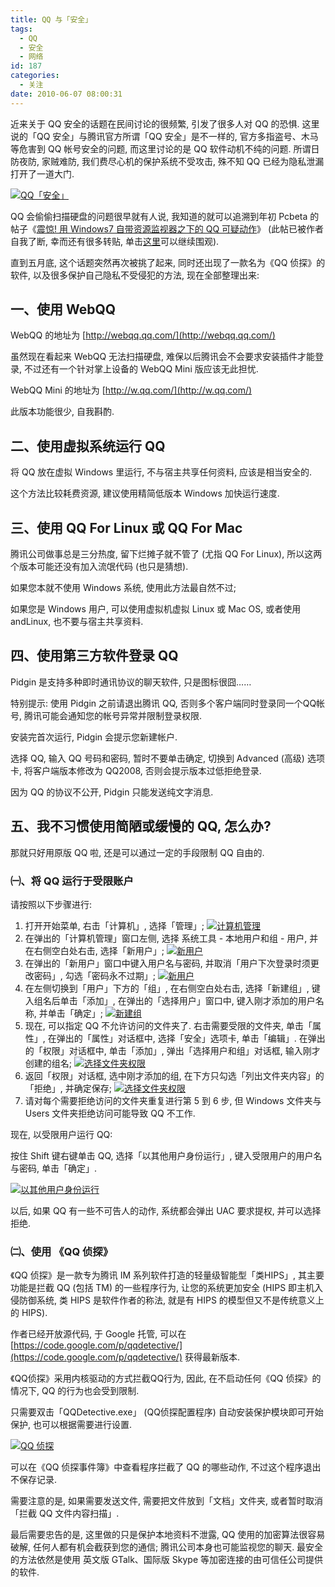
 ```yaml
---
title: QQ 与「安全」
tags:
  - QQ
  - 安全
  - 网络
id: 187
categories:
  - 关注
date: 2010-06-07 08:00:31
---
```


近来关于 QQ 安全的话题在民间讨论的很频繁, 引发了很多人对 QQ 的恐惧. 这里说的「QQ 安全」与腾讯官方所谓「QQ 安全」是不一样的, 官方多指盗号、木马等危害到 QQ 帐号安全的问题, 而这里讨论的是 QQ 软件动机不纯的问题. 所谓日防夜防, 家贼难防, 我们费尽心机的保护系统不受攻击, 殊不知 QQ 已经为隐私泄漏打开了一道大门.

[![QQ「安全」](http://img.beamnote.com/2010/qq-and-security.jpg)](http://img.beamnote.com/2010/qq-and-security.jpg)<!-- more -->

QQ 会偷偷扫描硬盘的问题很早就有人说, 我知道的就可以追溯到年初 Pcbeta 的帖子《[震惊\! 用 Windows7 自带资源监视器之下的 QQ 可疑动作](http://bbs.pcbeta.com/viewthread.php?tid=660232)》 (此帖已被作者自我了断, 幸而还有很多转贴, 单击[这里](http://baa.bitauto.com/sh/thread-555316.html)可以继续围观).

直到五月底, 这个话题突然再次被挑了起来, 同时还出现了一款名为《QQ 侦探》的软件, 以及很多保护自己隐私不受侵犯的方法, 现在全部整理出来:

## 一、使用 WebQQ

WebQQ 的地址为 [http://webqq.qq.com/](http://webqq.qq.com/)

虽然现在看起来 WebQQ 无法扫描硬盘, 难保以后腾讯会不会要求安装插件才能登录, 不过还有一个针对掌上设备的 WebQQ Mini 版应该无此担忧.

WebQQ Mini 的地址为 [http://w.qq.com/](http://w.qq.com/)

此版本功能很少, 自我斟酌.

## 二、使用虚拟系统运行 QQ

将 QQ 放在虚拟 Windows 里运行, 不与宿主共享任何资料, 应该是相当安全的.

这个方法比较耗费资源, 建议使用精简低版本 Windows 加快运行速度.

## 三、使用 QQ For Linux 或 QQ For Mac

腾讯公司做事总是三分热度, 留下烂摊子就不管了 (尤指 QQ For Linux), 所以这两个版本可能还没有加入流氓代码 (也只是猜想).

如果您本就不使用 Windows 系统, 使用此方法最自然不过;

如果您是 Windows 用户, 可以使用虚拟机虚拟 Linux 或 Mac OS, 或者使用 andLinux, 也不要与宿主共享资料.

## 四、使用第三方软件登录 QQ

Pidgin 是支持多种即时通讯协议的聊天软件, 只是图标很囧……

特别提示: 使用 Pidgin 之前请退出腾讯 QQ, 否则多个客户端同时登录同一个QQ帐号, 腾讯可能会通知您的帐号异常并限制登录权限.

安装完首次运行, Pidgin 会提示您新建帐户.

选择 QQ, 输入 QQ 号码和密码, 暂时不要单击确定, 切换到 Advanced (高级) 选项卡, 将客户端版本修改为 QQ2008, 否则会提示版本过低拒绝登录.

因为 QQ 的协议不公开, Pidgin 只能发送纯文字消息.

## 五、我不习惯使用简陋或缓慢的 QQ, 怎么办?

那就只好用原版 QQ 啦, 还是可以通过一定的手段限制 QQ 自由的.

### ㈠、将 QQ 运行于受限账户

请按照以下步骤进行:

1. 打开开始菜单, 右击「计算机」, 选择「管理」;
[![计算机管理](http://img.beamnote.com/2010/2010-06-06_16-16-02.jpg)](http://img.beamnote.com/2010/2010-06-06_16-16-02.jpg)
2. 在弹出的「计算机管理」窗口左侧, 选择 系统工具 - 本地用户和组 - 用户, 并在右侧空白处右击, 选择「新用户」;
[![新用户](http://img.beamnote.com/2010/2010-06-06_16-24-04.jpg)](http://img.beamnote.com/2010/2010-06-06_16-24-04.jpg)
3. 在弹出的「新用户」窗口中键入用户名与密码, 并取消「用户下次登录时须更改密码」, 勾选「密码永不过期」;
[![新用户](http://img.beamnote.com/2010/2010-06-06_16-25-53.jpg)](http://img.beamnote.com/2010/2010-06-06_16-25-53.jpg)
4. 在左侧切换到「用户」下方的「组」, 在右侧空白处右击, 选择「新建组」, 键入组名后单击「添加」, 在弹出的「选择用户」窗口中, 键入刚才添加的用户名称, 并单击「确定」;
[![新建组](http://img.beamnote.com/2010/2010-06-06_16-28-18.jpg)](http://img.beamnote.com/2010/2010-06-06_16-28-18.jpg)
5. 现在, 可以指定 QQ 不允许访问的文件夹了. 右击需要受限的文件夹, 单击「属性」, 在弹出的「属性」对话框中, 选择「安全」选项卡, 单击「编辑」. 在弹出的「权限」对话框中, 单击「添加」, 弹出「选择用户和组」对话框, 输入刚才创建的组名;
[![选择文件夹权限](http://img.beamnote.com/2010/2010-06-06_16-44-01.jpg)](http://img.beamnote.com/2010/2010-06-06_16-44-01.jpg)
6. 返回「权限」对话框, 选中刚才添加的组, 在下方只勾选「列出文件夹内容」的「拒绝」, 并确定保存;
[![选择文件夹权限](http://img.beamnote.com/2010/2010-06-06_16-46-42.jpg)](http://img.beamnote.com/2010/2010-06-06_16-46-42.jpg)
7. 请对每个需要拒绝访问的文件夹重复进行第 5 到 6 步, 但 Windows 文件夹与 Users 文件夹拒绝访问可能导致 QQ 不工作.

现在, 以受限用户运行 QQ:

按住 Shift 键右键单击 QQ, 选择「以其他用户身份运行」, 键入受限用户的用户名与密码, 单击「确定」.

[![以其他用户身份运行](http://img.beamnote.com/2010/2010-06-06_16-48-45.jpg)](http://img.beamnote.com/2010/2010-06-06_16-48-45.jpg)

以后, 如果 QQ 有一些不可告人的动作, 系统都会弹出 UAC 要求提权, 并可以选择拒绝.

### ㈡、使用 《QQ 侦探》

《QQ 侦探》是一款专为腾讯 IM 系列软件打造的轻量级智能型「类HIPS」, 其主要功能是拦截 QQ (包括 TM) 的一些程序行为, 让您的系统更加安全 (HIPS 即主机入侵防御系统, 类 HIPS 是软件作者的称法, 就是有 HIPS 的模型但又不是传统意义上的 HIPS).

作者已经开放源代码, 于 Google 托管, 可以在 [https://code.google.com/p/qqdetective/](https://code.google.com/p/qqdetective/) 获得最新版本.

《QQ侦探》采用内核驱动的方式拦截QQ行为, 因此, 在不启动任何《QQ 侦探》的情况下, QQ 的行为也会受到限制.

只需要双击「QQDetective.exe」 (QQ侦探配置程序) 自动安装保护模块即可开始保护, 也可以根据需要进行设置.

[![QQ 侦探](http://img.beamnote.com/2010/2010-06-06_17-30-23.jpg)](http://img.beamnote.com/2010/2010-06-06_17-30-23.jpg)

可以在《QQ 侦探事件簿》中查看程序拦截了 QQ 的哪些动作, 不过这个程序退出不保存记录.

需要注意的是, 如果需要发送文件, 需要把文件放到「文档」文件夹, 或者暂时取消「拦截 QQ 文件内容扫描」.

最后需要忠告的是, 这里做的只是保护本地资料不泄露, QQ 使用的加密算法很容易破解, 任何人都有机会截获到您的通信; 腾讯公司本身也可能监视您的聊天. 最安全的方法依然是使用 英文版 GTalk、国际版 Skype 等加密连接的由可信任公司提供的软件.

→ **ACTION ITEM**:
Set down, from the entries above, exactly the lines from the one with "特别提示: 使用 Pidgin" up to and including the one with "1. 打开开始菜单, 右击「计算机」, 选择「管理」;", and no other lines.

→ **RESPONSE**:
特别提示: 使用 Pidgin 之前请退出腾讯 QQ, 否则多个客户端同时登录同一个QQ帐号, 腾讯可能会通知您的帐号异常并限制登录权限.

安装完首次运行, Pidgin 会提示您新建帐户.

选择 QQ, 输入 QQ 号码和密码, 暂时不要单击确定, 切换到 Advanced (高级) 选项卡, 将客户端版本修改为 QQ2008, 否则会提示版本过低拒绝登录.

因为 QQ 的协议不公开, Pidgin 只能发送纯文字消息.

## 五、我不习惯使用简陋或缓慢的 QQ, 怎么办?

那就只好用原版 QQ 啦, 还是可以通过一定的手段限制 QQ 自由的.

### ㈠、将 QQ 运行于受限账户

请按照以下步骤进行:

1. 打开开始菜单, 右击「计算机」, 选择「管理」;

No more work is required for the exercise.